Australian-based CRO, CPR Pharma Services, is launching a service particularly targeting U.S.-based companies wanting to access the Asia-Pacific region. While access to therapeutically naive populations in Asia to conduct late phase studies is not new, CPR is focused on early phase studies, utilizing its network of experienced phase 1 units with access to various ethnicities to address this gap in the CRO market for small to medium biotech and pharma.
CPR’s Access2Asia service will be launched at the Partnerships in Clinical Trials conference in Orlando. The service aims to connect U.S. companies with CPR and its network of clinical trial centres to deliver ethno-bridging studies, allow incorporation of ethnicity arms into Phase 1 trials and offer local management of phase 2a and 2b study support with providers that have the knowledge to navigate the local regulatory environment.
CPR Pharma Services – with last year’s opening of its Singapore office and this month’s launch of its Large Molecule Immunochemistry Analytical Service - is now a regional leader in the provision of clinical trial services, albeit with a core focus in Phase 1 and bridging studies.

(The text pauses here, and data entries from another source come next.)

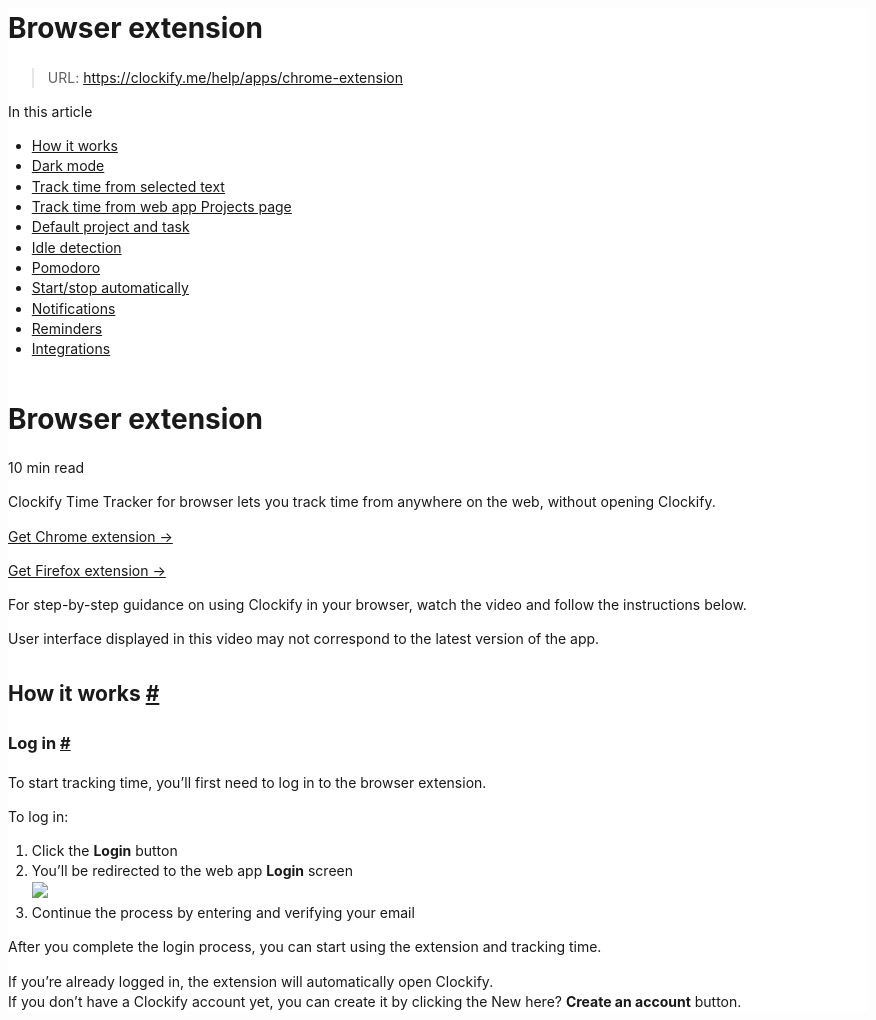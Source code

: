 # Browser extension

> URL: https://clockify.me/help/apps/chrome-extension

In this article

* [How it works](#how-it-works)
* [Dark mode](#dark-mode)
* [Track time from selected text](#track-time-from-selected-text)
* [Track time from web app Projects page](#track-time-from-web-app-projects-page)
* [Default project and task](#default-project-and-task)
* [Idle detection](#idle-detection)
* [Pomodoro](#pomodoro)
* [Start/stop automatically](#start-stop-automatically)
* [Notifications](#notifications)
* [Reminders](#reminders)
* [Integrations](#integrations)

# Browser extension

10 min read

Clockify Time Tracker for browser lets you track time from anywhere on the web, without opening Clockify.

[Get Chrome extension →](https://chrome.google.com/webstore/detail/pmjeegjhjdlccodhacdgbgfagbpmccpe/)

[Get Firefox extension →](https://addons.mozilla.org/en-US/firefox/addon/clockify-time-tracker/)

For step-by-step guidance on using Clockify in your browser, watch the video and follow the instructions below.

User interface displayed in this video may not correspond to the latest version of the app.

## How it works [#](#how-it-works)

### Log in [#](#log-in)

To start tracking time, you’ll first need to log in to the browser extension.

To log in:

1. Click the **Login** button
2. You’ll be redirected to the web app **Login** screen  
   ![](https://clockify.me/help/wp-content/uploads/2018/07/Screenshot-2024-01-31-at-09.57.18.png)
3. Continue the process by entering and verifying your email

After you complete the login process, you can start using the extension and tracking time.

If you’re already logged in, the extension will automatically open Clockify.  
If you don’t have a Clockify account yet, you can create it by clicking the New here? **Create an account** button.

U.S. companies usually find that there is an inherent risk in accessing sites in the region due to concerns over quality and potential project delays caused by complex local regulatory processes. Australian-based CRO, CPR, is launching a novel service – Access2Asia – aimed at assisting U.S. based pharmas and biotech in navigating the regulatory minefield by supporting all aspects of conducting trials in Asia.
Because of CPR’s extensive network and experience in the region, it has set up Access2Asia – providing U.S. companies with a link to phase 1 units across Asia. Any selected site is then overlayed with CPRs specialist early phase expertise. CPR provides best practice project management, monitoring, data management, quality assurance, pharmacokinetic, bio-statistical, report writing and bio-analytical support services that constitute a high quality clinical trial package.

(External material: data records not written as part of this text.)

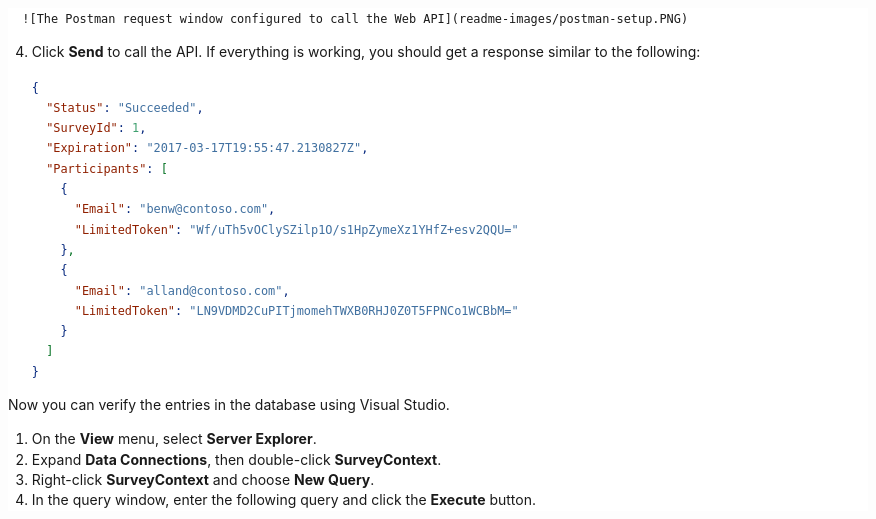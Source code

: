       ![The Postman request window configured to call the Web API](readme-images/postman-setup.PNG)
4. Click **Send** to call the API. If everything is working, you should get a response similar to the following:

    ```json
    {
      "Status": "Succeeded",
      "SurveyId": 1,
      "Expiration": "2017-03-17T19:55:47.2130827Z",
      "Participants": [
        {
          "Email": "benw@contoso.com",
          "LimitedToken": "Wf/uTh5vOClySZilp1O/s1HpZymeXz1YHfZ+esv2QQU="
        },
        {
          "Email": "alland@contoso.com",
          "LimitedToken": "LN9VDMD2CuPITjmomehTWXB0RHJ0Z0T5FPNCo1WCBbM="
        }
      ]
    }
    ```

Now you can verify the entries in the database using Visual Studio.

1. On the **View** menu, select **Server Explorer**.
1. Expand **Data Connections**, then double-click **SurveyContext**.
1. Right-click **SurveyContext** and choose **New Query**.
1. In the query window, enter the following query and click the **Execute** button.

According to CPR Pharma Services CEO, Jason Valentine, the service allows U.S. companies to not only access “Western-style high quality clinical trials at a fraction of what it costs in the US or Europe”, but also provides access to the booming Asian market. “Asia, and particularly China, has a growing middle class that wants access to pharmaceuticals. In order to access this market Western companies need to trial their drugs in the region. CPR can help these US companies navigate the often complex regulatory systems across Asia,” he said.

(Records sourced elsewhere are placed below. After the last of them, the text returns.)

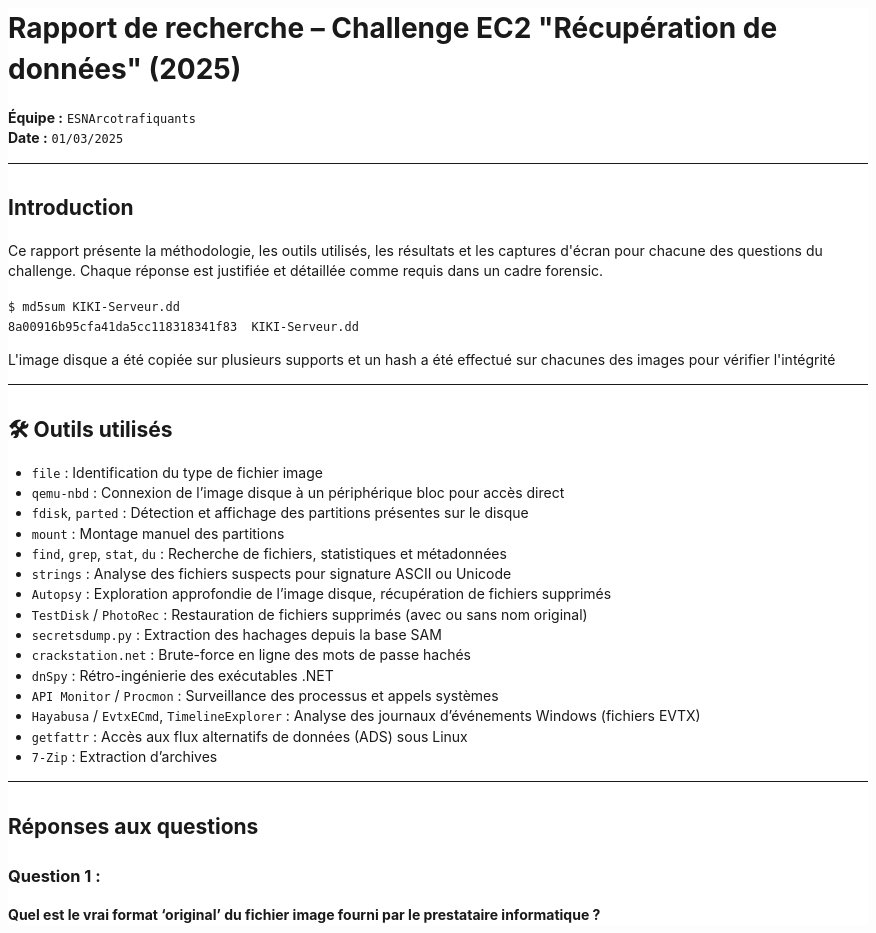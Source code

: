 
# Rapport de recherche – Challenge EC2 "Récupération de données" (2025)

**Équipe :** `ESNArcotrafiquants`  
**Date :** `01/03/2025`

---

## Introduction

Ce rapport présente la méthodologie, les outils utilisés, les résultats et les captures d'écran pour chacune des questions du challenge. Chaque réponse est justifiée et détaillée comme requis dans un cadre forensic.

```bash
$ md5sum KIKI-Serveur.dd 
8a00916b95cfa41da5cc118318341f83  KIKI-Serveur.dd
```

L'image disque a été copiée sur plusieurs supports et un hash a été effectué sur chacunes des images pour vérifier l'intégrité

---

## 🛠️ Outils utilisés

- `file` : Identification du type de fichier image
- `qemu-nbd` : Connexion de l’image disque à un périphérique bloc pour accès direct
- `fdisk`, `parted` : Détection et affichage des partitions présentes sur le disque
- `mount` : Montage manuel des partitions
- `find`, `grep`, `stat`, `du` : Recherche de fichiers, statistiques et métadonnées
- `strings` : Analyse des fichiers suspects pour signature ASCII ou Unicode
- `Autopsy` : Exploration approfondie de l’image disque, récupération de fichiers supprimés
- `TestDisk` / `PhotoRec` : Restauration de fichiers supprimés (avec ou sans nom original)
- `secretsdump.py` : Extraction des hachages depuis la base SAM
- `crackstation.net` : Brute-force en ligne des mots de passe hachés
- `dnSpy` : Rétro-ingénierie des exécutables .NET
- `API Monitor` / `Procmon` : Surveillance des processus et appels systèmes
- `Hayabusa` / `EvtxECmd`, `TimelineExplorer` : Analyse des journaux d’événements Windows (fichiers EVTX)
- `getfattr` : Accès aux flux alternatifs de données (ADS) sous Linux
- `7-Zip` : Extraction d’archives


---

##  Réponses aux questions

### Question 1 :  
**Quel est le vrai format ‘original’ du fichier image fourni par le prestataire informatique ?**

For example, Mr Valentine said that gaining approval for a typical Phase 1 trial in China can take up to 20 months. “By using Access2Asia a trial could be started in Australia in as little as 3-6 weeks and by incorporating an ethnicity arm into the study, the process of starting the regulatory process in China can start much sooner, potentially taking two years off of the current timeline for access to the Chinese market.” he said. “We can access Chinese populations in early stage development in Singapore and across Asia, which allows a biotech or pharma to jump start their regulatory process in China.”
For early stage clinical trials CPR can provide the bio-analytical services in its Singapore laboratory as well as in its Adelaide facilities which are FDA-audited. For phase 2a and 2b trials CPR can manage and monitor the trials through its network of hospital sites across Asia as well as deal with local regulatory authorities through their local agents.
“CPR Pharma Services is the only CRO in the region that can offer a quick turnaround in early phase trials in Asia, as well as the opportunity for US companies to have an on-the-ground expert managing all aspects of the trials. At all stages CPR has dedicated senior staff who will oversee each project. ”
WHY ASIA IS A TARGET FOR US CLINICAL TRIAL COMPANIES:
Singapore, South Korea and Taiwan in particular all have world-class early phase clinical trial infrastructure and local government support for small-scale clinical trials. With a decade of large pharma present in these countries running early phase trials the regulatory authorities and ethics committee’s are experienced and the inherent compliance culture in these countries makes them well suited to the rigours of early phase clinical trials.
Emerging countries such as Philippines, Indonesia and Malaysia have a highly educated, English-speaking healthcare infrastructure and a large population making them the next likely Western trial destinations.